What the exercise asks
Find how many lines of the entries contain the word "between", then report that figure alone.

= = = =

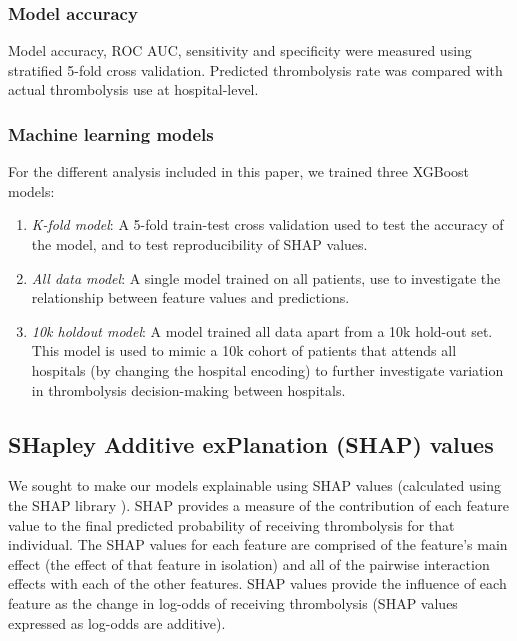 
\subsubsection{Model accuracy}

Model accuracy, ROC AUC, sensitivity and specificity were measured using stratified 5-fold cross validation. Predicted thrombolysis rate was compared with actual thrombolysis use at hospital-level.


\subsubsection{Machine learning models}

For the different analysis included in this paper, we trained three XGBoost models:
\begin{enumerate}
    \item \emph{K-fold model}: A 5-fold train-test cross validation used to  test the accuracy of the model, and to test reproducibility of SHAP values.
       
    \item \emph{All data model}: A single model trained on all patients, use to investigate the relationship between feature values and predictions.
    
    \item \emph{10k holdout model}: A model trained all data apart from a 10k hold-out set. This model is used to mimic a 10k cohort of patients that attends all hospitals (by changing the hospital encoding) to further investigate variation in thrombolysis decision-making between hospitals.
\end{enumerate}

\subsection{SHapley Additive exPlanation (SHAP) values}

We sought to make our models explainable using SHAP values (calculated using the SHAP library \cite{lundberg_unified_2017}). SHAP provides a measure of the contribution of each feature value to the final predicted probability of receiving thrombolysis for that individual. The SHAP values for each feature are comprised of the feature’s main effect (the effect of that feature in isolation) and all of the pairwise interaction effects with each of the other features. SHAP values provide the influence of each feature as the change in log-odds of receiving thrombolysis (SHAP values expressed as log-odds are additive).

= = = =

Output
2